|Dec 03||A Letter Comes To Life|
Ruby's letter to the U.S. Olympic Committee, which generated
14,220 Facebook likes and was shared more than 500 times.
COLORADO SPRINGS, Colo. -- What started as a simple question from a daughter to her father turned into a dream come true for one precocious seven-year-old from Denver.
“I was playing tetherball with my dad one day and asked, ‘Why isn’t tetherball an Olympic sport?’” said Ruby Harris who was glued to the television during the London 2012 Olympic Games. “And he said, ‘You can make it one.’”
Harris, a second-grader at Lowery Elementary School, then wrote a letter to the U.S. Olympic Committee asking for tetherball to be included on the Olympic program. Harris’s letter made its way to the USOC and was posted to various social media outlets as the, “cutest Olympic sport petition yet.” The photo quickly accumulated 14,220 likes on Facebook and was shared more than 500 times.
Soon after, Harris received a handwritten response from the USOC.
When asked during an interview with KOAA-TV how it felt to get a response to her letter, Harris was simple: “It felt pretty good.”
The response letter invited young Harris, and her family, to visit the U.S. Olympic Training Center in Colorado Springs where they would eat lunch, play tetherball and get a VIP tour of the facility from three resident athletes in training for the Olympic and Paralympic Games.
On Saturday, Harris made that visit.
Harris, accompanied by her parents, Erin and Andrew, her younger sister Catherine, and her grandfather spent a fun-filled day at the OTC.
They ate lunch in the cafeteria with London 2012 Paralympic swimming medalists Susan Beth Scott and Elizabeth Stone, as well as Olympic fencing hopeful Jimmy Moody. After lunch, and a brief rundown of the rules from Harris, including handmade tetherball rulebooks compliments of the second grader, the trio of world class athletes took on Ruby and Catherine in what turned out to be some intense games of tetherball in the OTC courtyard.
The competition drew the attention of several other resident athletes, employees and visitors taking tours around complex who stopped to watch as Ruby gave the athletes a run for their money.
Following the tetherball lesson, a worn down Moody invited the Harris family to the fencing building for an impromptu lesson in his favorite sport.
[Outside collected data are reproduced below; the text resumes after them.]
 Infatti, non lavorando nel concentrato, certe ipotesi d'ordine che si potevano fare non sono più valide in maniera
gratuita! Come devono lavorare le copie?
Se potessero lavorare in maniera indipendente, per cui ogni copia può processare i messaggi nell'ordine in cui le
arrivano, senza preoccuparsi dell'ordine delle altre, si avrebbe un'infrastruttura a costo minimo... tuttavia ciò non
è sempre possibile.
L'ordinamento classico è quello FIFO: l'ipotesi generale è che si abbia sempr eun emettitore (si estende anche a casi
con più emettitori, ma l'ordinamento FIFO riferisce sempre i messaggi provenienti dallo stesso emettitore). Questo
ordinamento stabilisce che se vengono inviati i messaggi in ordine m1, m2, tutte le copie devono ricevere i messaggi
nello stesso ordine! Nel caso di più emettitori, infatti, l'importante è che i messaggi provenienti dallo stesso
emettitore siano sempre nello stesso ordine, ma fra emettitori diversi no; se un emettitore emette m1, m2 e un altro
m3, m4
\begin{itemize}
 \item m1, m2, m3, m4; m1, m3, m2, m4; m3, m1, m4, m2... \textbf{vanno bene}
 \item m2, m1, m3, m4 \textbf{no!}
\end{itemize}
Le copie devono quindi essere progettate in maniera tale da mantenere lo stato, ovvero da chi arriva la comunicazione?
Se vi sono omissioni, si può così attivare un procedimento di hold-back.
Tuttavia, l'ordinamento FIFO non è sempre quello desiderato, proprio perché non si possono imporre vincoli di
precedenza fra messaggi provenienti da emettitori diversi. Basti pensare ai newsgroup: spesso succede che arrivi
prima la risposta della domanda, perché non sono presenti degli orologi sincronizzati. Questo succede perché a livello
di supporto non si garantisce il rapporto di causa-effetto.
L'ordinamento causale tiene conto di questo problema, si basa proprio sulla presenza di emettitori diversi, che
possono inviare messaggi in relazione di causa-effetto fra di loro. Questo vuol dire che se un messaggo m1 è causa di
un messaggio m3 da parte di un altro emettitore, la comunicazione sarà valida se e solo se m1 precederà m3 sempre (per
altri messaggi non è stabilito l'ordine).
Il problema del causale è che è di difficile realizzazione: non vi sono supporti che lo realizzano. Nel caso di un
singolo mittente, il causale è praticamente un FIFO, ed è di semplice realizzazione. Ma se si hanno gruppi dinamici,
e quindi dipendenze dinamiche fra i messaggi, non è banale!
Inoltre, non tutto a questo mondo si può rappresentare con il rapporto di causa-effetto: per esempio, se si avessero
Ruby and Catherine proved to be naturals on the fencing piste, quickly picking up the footwork and lunging techniques.
Overall, Ruby’s letter was a success -- not only bringing attention to the playground staple tetherball, but also bringing attention to the voice that all Americans have.
"A good lesson for kids is to write a letter and to know your voice does count and somebody is actually listening," said Andrew Harris.
While both Ruby and her dad agree that tetherball still faces a long road to Olympic inclusion, for them, the best part of this experience was the realization that someone was listening.